=== Directions for this task ===
Return the data below, unchanged.
Start of Block
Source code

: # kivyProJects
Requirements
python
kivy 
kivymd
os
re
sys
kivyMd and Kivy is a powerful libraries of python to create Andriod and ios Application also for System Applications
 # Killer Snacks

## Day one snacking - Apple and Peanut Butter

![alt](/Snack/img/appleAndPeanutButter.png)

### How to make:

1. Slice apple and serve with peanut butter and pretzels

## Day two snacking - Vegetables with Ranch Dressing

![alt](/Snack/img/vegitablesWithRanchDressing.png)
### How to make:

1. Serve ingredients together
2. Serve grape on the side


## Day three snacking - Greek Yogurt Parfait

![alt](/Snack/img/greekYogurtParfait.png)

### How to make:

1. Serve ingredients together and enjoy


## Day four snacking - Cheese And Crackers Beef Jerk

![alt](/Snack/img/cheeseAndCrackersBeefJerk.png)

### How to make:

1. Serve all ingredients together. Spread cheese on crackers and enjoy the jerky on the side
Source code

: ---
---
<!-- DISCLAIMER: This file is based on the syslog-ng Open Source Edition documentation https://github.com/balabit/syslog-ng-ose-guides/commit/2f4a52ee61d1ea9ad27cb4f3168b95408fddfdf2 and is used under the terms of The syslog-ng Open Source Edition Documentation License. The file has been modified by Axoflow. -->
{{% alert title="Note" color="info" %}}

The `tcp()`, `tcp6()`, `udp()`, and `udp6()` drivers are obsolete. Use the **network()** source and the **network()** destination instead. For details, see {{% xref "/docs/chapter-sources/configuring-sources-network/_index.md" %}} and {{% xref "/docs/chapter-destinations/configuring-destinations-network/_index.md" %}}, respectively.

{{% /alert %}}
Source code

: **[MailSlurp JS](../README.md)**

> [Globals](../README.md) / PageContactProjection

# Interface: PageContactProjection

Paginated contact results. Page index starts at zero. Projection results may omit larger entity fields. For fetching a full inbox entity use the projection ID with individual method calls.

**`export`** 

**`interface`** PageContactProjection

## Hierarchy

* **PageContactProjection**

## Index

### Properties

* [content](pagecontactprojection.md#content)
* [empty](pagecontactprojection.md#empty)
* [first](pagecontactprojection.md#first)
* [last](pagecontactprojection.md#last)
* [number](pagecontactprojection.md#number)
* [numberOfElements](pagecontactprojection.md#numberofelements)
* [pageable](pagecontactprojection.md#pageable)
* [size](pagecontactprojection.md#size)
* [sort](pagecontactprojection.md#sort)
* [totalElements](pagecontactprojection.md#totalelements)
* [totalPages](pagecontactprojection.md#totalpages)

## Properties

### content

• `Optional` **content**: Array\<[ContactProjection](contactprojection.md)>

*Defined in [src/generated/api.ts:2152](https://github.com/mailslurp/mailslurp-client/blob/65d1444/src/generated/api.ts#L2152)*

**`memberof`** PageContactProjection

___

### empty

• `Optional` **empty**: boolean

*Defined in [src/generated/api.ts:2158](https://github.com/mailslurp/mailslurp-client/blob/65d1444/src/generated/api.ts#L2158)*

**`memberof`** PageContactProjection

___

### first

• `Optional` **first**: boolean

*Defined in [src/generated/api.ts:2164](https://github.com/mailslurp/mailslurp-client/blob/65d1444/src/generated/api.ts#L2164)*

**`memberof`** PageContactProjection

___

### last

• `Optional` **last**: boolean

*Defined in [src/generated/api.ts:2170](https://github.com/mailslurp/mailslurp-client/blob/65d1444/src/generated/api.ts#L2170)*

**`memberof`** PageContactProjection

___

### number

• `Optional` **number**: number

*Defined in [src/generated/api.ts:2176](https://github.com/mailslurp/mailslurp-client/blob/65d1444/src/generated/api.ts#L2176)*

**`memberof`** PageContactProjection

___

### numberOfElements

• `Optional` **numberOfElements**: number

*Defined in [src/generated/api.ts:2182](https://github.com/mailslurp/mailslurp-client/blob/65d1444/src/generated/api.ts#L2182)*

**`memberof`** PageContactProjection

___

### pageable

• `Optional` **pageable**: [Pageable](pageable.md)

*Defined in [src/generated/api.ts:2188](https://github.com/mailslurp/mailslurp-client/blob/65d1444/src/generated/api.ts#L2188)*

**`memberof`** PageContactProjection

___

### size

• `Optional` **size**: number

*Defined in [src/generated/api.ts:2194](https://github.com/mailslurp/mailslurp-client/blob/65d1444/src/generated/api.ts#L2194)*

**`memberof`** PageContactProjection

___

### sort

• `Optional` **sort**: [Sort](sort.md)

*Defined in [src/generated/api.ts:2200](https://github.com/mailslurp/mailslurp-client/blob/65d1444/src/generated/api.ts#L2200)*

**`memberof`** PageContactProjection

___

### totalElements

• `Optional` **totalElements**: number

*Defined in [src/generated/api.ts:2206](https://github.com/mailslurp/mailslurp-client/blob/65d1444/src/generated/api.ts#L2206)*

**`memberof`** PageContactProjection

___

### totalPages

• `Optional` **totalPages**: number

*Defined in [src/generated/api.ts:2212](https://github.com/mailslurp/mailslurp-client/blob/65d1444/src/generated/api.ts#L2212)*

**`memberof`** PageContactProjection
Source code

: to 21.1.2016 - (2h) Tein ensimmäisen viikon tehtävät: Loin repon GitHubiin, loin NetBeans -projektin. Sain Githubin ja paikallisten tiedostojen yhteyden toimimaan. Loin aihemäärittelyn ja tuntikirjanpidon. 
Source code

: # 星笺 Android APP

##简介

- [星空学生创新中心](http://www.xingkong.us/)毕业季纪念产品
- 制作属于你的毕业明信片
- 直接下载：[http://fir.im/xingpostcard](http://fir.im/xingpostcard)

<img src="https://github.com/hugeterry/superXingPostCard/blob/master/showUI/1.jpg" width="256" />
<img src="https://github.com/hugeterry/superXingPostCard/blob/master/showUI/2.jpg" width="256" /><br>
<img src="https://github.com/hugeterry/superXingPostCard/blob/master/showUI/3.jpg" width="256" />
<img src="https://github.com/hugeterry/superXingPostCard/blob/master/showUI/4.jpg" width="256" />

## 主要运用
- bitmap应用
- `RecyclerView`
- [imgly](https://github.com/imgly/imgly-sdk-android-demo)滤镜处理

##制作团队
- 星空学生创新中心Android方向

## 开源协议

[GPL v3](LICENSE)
End of Block
=== Solved problem ===
Source code

: # kivyProJects
Requirements
python
kivy 
kivymd
os
re
sys
kivyMd and Kivy is a powerful libraries of python to create Andriod and ios Application also for System Applications
 # Killer Snacks

## Day one snacking - Apple and Peanut Butter

![alt](/Snack/img/appleAndPeanutButter.png)

### How to make:

1. Slice apple and serve with peanut butter and pretzels

## Day two snacking - Vegetables with Ranch Dressing

![alt](/Snack/img/vegitablesWithRanchDressing.png)
### How to make:

1. Serve ingredients together
2. Serve grape on the side


## Day three snacking - Greek Yogurt Parfait

![alt](/Snack/img/greekYogurtParfait.png)

### How to make:

1. Serve ingredients together and enjoy


## Day four snacking - Cheese And Crackers Beef Jerk

![alt](/Snack/img/cheeseAndCrackersBeefJerk.png)

### How to make:

1. Serve all ingredients together. Spread cheese on crackers and enjoy the jerky on the side
Source code

: ---
---
<!-- DISCLAIMER: This file is based on the syslog-ng Open Source Edition documentation https://github.com/balabit/syslog-ng-ose-guides/commit/2f4a52ee61d1ea9ad27cb4f3168b95408fddfdf2 and is used under the terms of The syslog-ng Open Source Edition Documentation License. The file has been modified by Axoflow. -->
{{% alert title="Note" color="info" %}}

The `tcp()`, `tcp6()`, `udp()`, and `udp6()` drivers are obsolete. Use the **network()** source and the **network()** destination instead. For details, see {{% xref "/docs/chapter-sources/configuring-sources-network/_index.md" %}} and {{% xref "/docs/chapter-destinations/configuring-destinations-network/_index.md" %}}, respectively.

{{% /alert %}}
Source code

: **[MailSlurp JS](../README.md)**

> [Globals](../README.md) / PageContactProjection

# Interface: PageContactProjection

Paginated contact results. Page index starts at zero. Projection results may omit larger entity fields. For fetching a full inbox entity use the projection ID with individual method calls.

**`export`** 

**`interface`** PageContactProjection

## Hierarchy

* **PageContactProjection**

## Index

### Properties

* [content](pagecontactprojection.md#content)
* [empty](pagecontactprojection.md#empty)
* [first](pagecontactprojection.md#first)
* [last](pagecontactprojection.md#last)
* [number](pagecontactprojection.md#number)
* [numberOfElements](pagecontactprojection.md#numberofelements)
* [pageable](pagecontactprojection.md#pageable)
* [size](pagecontactprojection.md#size)
* [sort](pagecontactprojection.md#sort)
* [totalElements](pagecontactprojection.md#totalelements)
* [totalPages](pagecontactprojection.md#totalpages)

## Properties

### content

• `Optional` **content**: Array\<[ContactProjection](contactprojection.md)>

*Defined in [src/generated/api.ts:2152](https://github.com/mailslurp/mailslurp-client/blob/65d1444/src/generated/api.ts#L2152)*

**`memberof`** PageContactProjection

___

### empty

• `Optional` **empty**: boolean

*Defined in [src/generated/api.ts:2158](https://github.com/mailslurp/mailslurp-client/blob/65d1444/src/generated/api.ts#L2158)*

**`memberof`** PageContactProjection

___

### first

• `Optional` **first**: boolean

*Defined in [src/generated/api.ts:2164](https://github.com/mailslurp/mailslurp-client/blob/65d1444/src/generated/api.ts#L2164)*

**`memberof`** PageContactProjection

___

### last

• `Optional` **last**: boolean

*Defined in [src/generated/api.ts:2170](https://github.com/mailslurp/mailslurp-client/blob/65d1444/src/generated/api.ts#L2170)*

**`memberof`** PageContactProjection

___

### number

• `Optional` **number**: number

*Defined in [src/generated/api.ts:2176](https://github.com/mailslurp/mailslurp-client/blob/65d1444/src/generated/api.ts#L2176)*

**`memberof`** PageContactProjection

___

### numberOfElements

• `Optional` **numberOfElements**: number

*Defined in [src/generated/api.ts:2182](https://github.com/mailslurp/mailslurp-client/blob/65d1444/src/generated/api.ts#L2182)*

**`memberof`** PageContactProjection

___

### pageable

• `Optional` **pageable**: [Pageable](pageable.md)

*Defined in [src/generated/api.ts:2188](https://github.com/mailslurp/mailslurp-client/blob/65d1444/src/generated/api.ts#L2188)*

**`memberof`** PageContactProjection

___

### size

• `Optional` **size**: number

*Defined in [src/generated/api.ts:2194](https://github.com/mailslurp/mailslurp-client/blob/65d1444/src/generated/api.ts#L2194)*

**`memberof`** PageContactProjection

___

### sort

• `Optional` **sort**: [Sort](sort.md)

*Defined in [src/generated/api.ts:2200](https://github.com/mailslurp/mailslurp-client/blob/65d1444/src/generated/api.ts#L2200)*

**`memberof`** PageContactProjection

___

### totalElements

• `Optional` **totalElements**: number

*Defined in [src/generated/api.ts:2206](https://github.com/mailslurp/mailslurp-client/blob/65d1444/src/generated/api.ts#L2206)*

**`memberof`** PageContactProjection

___

### totalPages

• `Optional` **totalPages**: number

*Defined in [src/generated/api.ts:2212](https://github.com/mailslurp/mailslurp-client/blob/65d1444/src/generated/api.ts#L2212)*

**`memberof`** PageContactProjection
Source code

: to 21.1.2016 - (2h) Tein ensimmäisen viikon tehtävät: Loin repon GitHubiin, loin NetBeans -projektin. Sain Githubin ja paikallisten tiedostojen yhteyden toimimaan. Loin aihemäärittelyn ja tuntikirjanpidon. 
Source code

: # 星笺 Android APP

##简介

- [星空学生创新中心](http://www.xingkong.us/)毕业季纪念产品
- 制作属于你的毕业明信片
- 直接下载：[http://fir.im/xingpostcard](http://fir.im/xingpostcard)

<img src="https://github.com/hugeterry/superXingPostCard/blob/master/showUI/1.jpg" width="256" />
<img src="https://github.com/hugeterry/superXingPostCard/blob/master/showUI/2.jpg" width="256" /><br>
<img src="https://github.com/hugeterry/superXingPostCard/blob/master/showUI/3.jpg" width="256" />
<img src="https://github.com/hugeterry/superXingPostCard/blob/master/showUI/4.jpg" width="256" />

## 主要运用
- bitmap应用
- `RecyclerView`
- [imgly](https://github.com/imgly/imgly-sdk-android-demo)滤镜处理

##制作团队
- 星空学生创新中心Android方向

## 开源协议

[GPL v3](LICENSE)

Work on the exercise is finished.